The NFTSPA framework involves issuing a set of limited edition “Access NFTs” for early investors, which “give holders an exposure to the future franchise value of an NFT project.” That future value comes in the form of deluxe NFTs, called “Preferential NFTs,” as well as “the value inherent in the NFT itself,” which suggests that the Access NFT will be worth something on its own. Outlier is also readying smart contracts (chunks of code on the blockchain) with this model baked in, giving companies a template for new NFT releases.
Meet The NFTSPA ~ NFT Simple Purchase Agreement
a new mechanism & framework for #NFT franchises to crowdfund from fans, anywhere in the in a complaint way
Backers can buy transferable Access NFTs via a Genesis Drop = a pre-purchase of future NFTshttps://t.co/TO0NONlS5t pic.twitter.com/PIO96JyPAt
— Jamie Burke (@jamie247) April 26, 2021
Gabriel Shapiro, a partner at Belcher, Smolen, & Van Loo (who’s also worked at Weil, Gotshal), said it’s more or less the same idea as an ICO.
He explained over the phone: “It’s pretty ridiculous. They’re basically making the exact same argument that was made for ICOs in late 2016, early 2017, which is basically that they’re Kickstarters. Substantively, it’s almost identical, except that those were fungible ERC-20 tokens, and these are NFTs.”

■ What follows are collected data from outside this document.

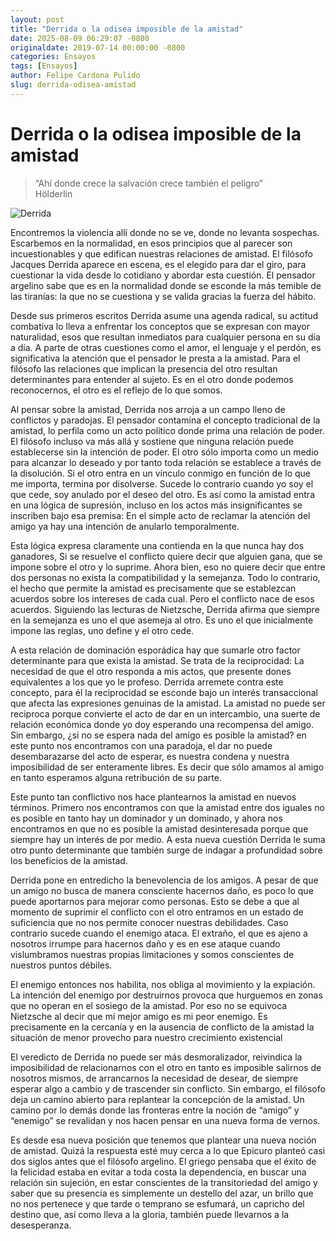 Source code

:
 ```yaml
---
layout: post
title: "Derrida o la odisea imposible de la amistad"
date: 2025-08-09 06:29:07 -0800
originaldate: 2019-07-14 00:00:00 -0800
categories: Ensayos
tags: [Ensayos]
author: Felipe Cardona Pulido
slug: derrida-odisea-amistad
---
```


# Derrida o la odisea imposible de la amistad

> “Ahí donde crece la salvación crece también el peligro”  
> Hölderlin

![Derrida](https://upload.wikimedia.org/wikipedia/commons/thumb/9/9c/Derrida_Dibujo.jpg/500px-Derrida_Dibujo.jpg?20180630222538 "Retrato de Derrida realizado por Arturo Espinosa. Foto tomada de Wikipedia")

Encontremos la violencia allí donde no se ve, donde no levanta sospechas. Escarbemos en la normalidad, en esos principios que al parecer son incuestionables y que edifican nuestras relaciones de amistad. El filósofo Jacques Derrida aparece en escena, es el elegido para dar el giro, para cuestionar la vida desde lo cotidiano y abordar esta cuestión. El pensador argelino sabe que es en la normalidad donde se esconde la más temible de las tiranías: la que no se cuestiona y se valida gracias la fuerza del hábito.

Desde sus primeros escritos Derrida asume una agenda radical, su actitud combativa lo lleva a enfrentar los conceptos que se expresan con mayor naturalidad, esos que resultan inmediatos para cualquier persona en su día a día.  A parte de otras cuestiones como el amor, el lenguaje y el perdón, es significativa la atención que el pensador le presta a la amistad. Para el filósofo las relaciones que implican la presencia del otro resultan determinantes para entender al sujeto. Es en el otro donde podemos reconocernos, el otro es el reflejo de lo que somos.   

Al pensar sobre la amistad, Derrida nos arroja a un campo lleno de conflictos y paradojas. El pensador contamina el concepto tradicional de la amistad, lo perfila como un acto político donde prima una relación de poder. El filósofo incluso va más allá y sostiene que ninguna relación puede establecerse sin la intención de poder. El otro sólo importa como un medio para alcanzar lo deseado y por tanto toda relación se establece a través de la disolución. Si el otro entra en un vínculo conmigo en función de lo que me importa, termina por disolverse. Sucede lo contrario cuando yo soy el que cede, soy anulado por el deseo del otro. Es así como la amistad entra en una lógica de supresión, incluso en los actos más insignificantes se inscriben bajo esa premisa:  En el simple acto de reclamar la atención del amigo ya hay una intención de anularlo temporalmente.

Esta lógica expresa claramente una contienda en la que nunca hay dos ganadores, Si se resuelve el conflicto quiere decir que alguien gana, que se impone sobre el otro y lo suprime. Ahora bien, eso no quiere decir que entre dos personas no exista la compatibilidad y la semejanza. Todo lo contrario, el hecho que permite la amistad es precisamente que se establezcan acuerdos sobre los intereses de cada cual. Pero el conflicto nace de esos acuerdos.  Siguiendo las lecturas de Nietzsche, Derrida afirma que siempre en la semejanza es uno el que asemeja al otro. Es uno el que inicialmente impone las reglas, uno define y el otro cede.

A esta relación de dominación esporádica hay que sumarle otro factor determinante para que exista la amistad. Se trata de la reciprocidad: La necesidad de que el otro responda a mis actos, que presente dones equivalentes a los que yo le profeso. Derrida arremete contra este concepto, para él la reciprocidad se esconde bajo un interés transaccional que afecta las expresiones genuinas de la amistad. La amistad no puede ser reciproca porque convierte el acto de dar en un intercambio, una suerte de relación económica donde yo doy esperando una recompensa del amigo.  Sin embargo, ¿si no se espera nada del amigo es posible la amistad? en este punto nos encontramos con una paradoja, el dar no puede desembarazarse del acto de esperar, es nuestra condena y nuestra imposibilidad de ser enteramente libres. Es decir que sólo amamos al amigo en tanto esperamos alguna retribución de su parte.

Este punto tan conflictivo nos hace plantearnos la amistad en nuevos términos. Primero nos encontramos con que la amistad entre dos iguales no es posible en tanto hay un dominador y un dominado, y ahora nos encontramos en que no es posible la amistad desinteresada porque que siempre hay un interés de por medio. A esta nueva cuestión Derrida le suma otro punto determinante que también surge de indagar a profundidad sobre los beneficios de la amistad.

Derrida pone en entredicho la benevolencia de los amigos. A pesar de que un amigo no busca de manera consciente hacernos daño, es poco lo que puede aportarnos para mejorar como personas. Esto se debe a que al momento de suprimir el conflicto con el otro entramos en un estado de suficiencia que no nos permite conocer nuestras debilidades. Caso contrario sucede cuando el enemigo ataca. El extraño, el que es ajeno a nosotros irrumpe para hacernos daño y es en ese ataque cuando vislumbramos nuestras propias limitaciones y somos conscientes de nuestros puntos débiles.

El enemigo entonces nos habilita, nos obliga al movimiento y la expiación. La intención del enemigo por destruirnos provoca que hurguemos en zonas que no operan en el sosiego de la amistad.  Por eso no se equivoca Nietzsche al decir que mi mejor amigo es mi peor enemigo. Es precisamente en la cercanía y en la ausencia de conflicto de la amistad la situación de menor provecho para nuestro crecimiento existencial

El veredicto de Derrida no puede ser más desmoralizador, reivindica la imposibilidad de relacionarnos con el otro en tanto es imposible salirnos de nosotros mismos, de arrancarnos la necesidad de desear, de siempre esperar algo a cambio y de trascender sin conflicto. Sin embargo, el filósofo deja un camino abierto para replantear la concepción de la amistad. Un camino por lo demás donde las fronteras entre la noción de “amigo” y “enemigo” se revalidan y nos hacen pensar en una nueva forma de vernos.

Es desde esa nueva posición que tenemos que plantear una nueva noción de amistad. Quizá la respuesta esté muy cerca a lo que Epicuro planteó casi dos siglos antes que el filósofo argelino. El griego pensaba que el éxito de la felicidad estaba en evitar a toda costa la dependencia, en buscar una relación sin sujeción, en estar conscientes de la transitoriedad del amigo y saber que su presencia es simplemente un destello del azar, un brillo que no nos pertenece y que tarde o temprano se esfumará, un capricho del destino que, así como lleva a la gloria, también puede llevarnos a la desesperanza.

In other words, according to Shapiro, the “give us money in exchange for early access to NFTs” argument isn’t all that different from the “give us money in exchange for early access to cryptocurrency” argument.
He called it “astonishingly naive for 2021.”
“Based on the general pattern of fundraising that they described, there will be a high risk in any given case that it does constitute a securities offering,” he said.
Shapiro pointed to SEC vs. Brigadoon Scotch Distributors Ltd., in which a court found that a sale of rare (physical) coins was a securities offering, since advertising around the coins suggested the company’s actions would make them more valuable over time. The expectation that the company would play a role in increasing the value, in this case, is what made the coins securities.
Chris Donovan, who runs Outlier Ventures’ legal department, asserted that “exposure to the future franchise value of an NFT project” has nothing to do with the expectation of profit.
“It isn’t promise of value down the line necessarily,” he said. “What it is is promise [of] exposure to future goods and inventory and possibly other elements of what a project is doing, which may or may not necessarily be valuable in the same way that any particular NFT or NFT franchise may or may not be valuable.”
From Donovan’s perspective, the only guarantee is the “inventory” itself.
Rohan Grey, a law professor at Willamette University, disagreed: “They’re saying here, ‘Access NFTs effectively give holders an exposure to the future franchise value of an NFT,’ right? I mean, that’s almost word for word out of the Howey Test.”
He added that “they definitely are securities.”
Donovan said the NFTSPA is currently under review by external legal counsel in the US and UK. But the company probably isn’t putting itself at risk with these guidelines, Shapiro told Decrypt, thanks to the right to free speech. Outlier Ventures can say whatever it wants, as long as it’s not legal advice; the potential risks lie with the fundraisers.
While Donovan was confident that fundraising efforts the NFTSPA wouldn’t run afoul of securities laws, he added that Outlier Ventures would adapt to the SEC as needed.
“It’s a live structure,” he said. “And we will expect it to be updated and adjusted over time to make sure that it is and remains as compliant as possible.”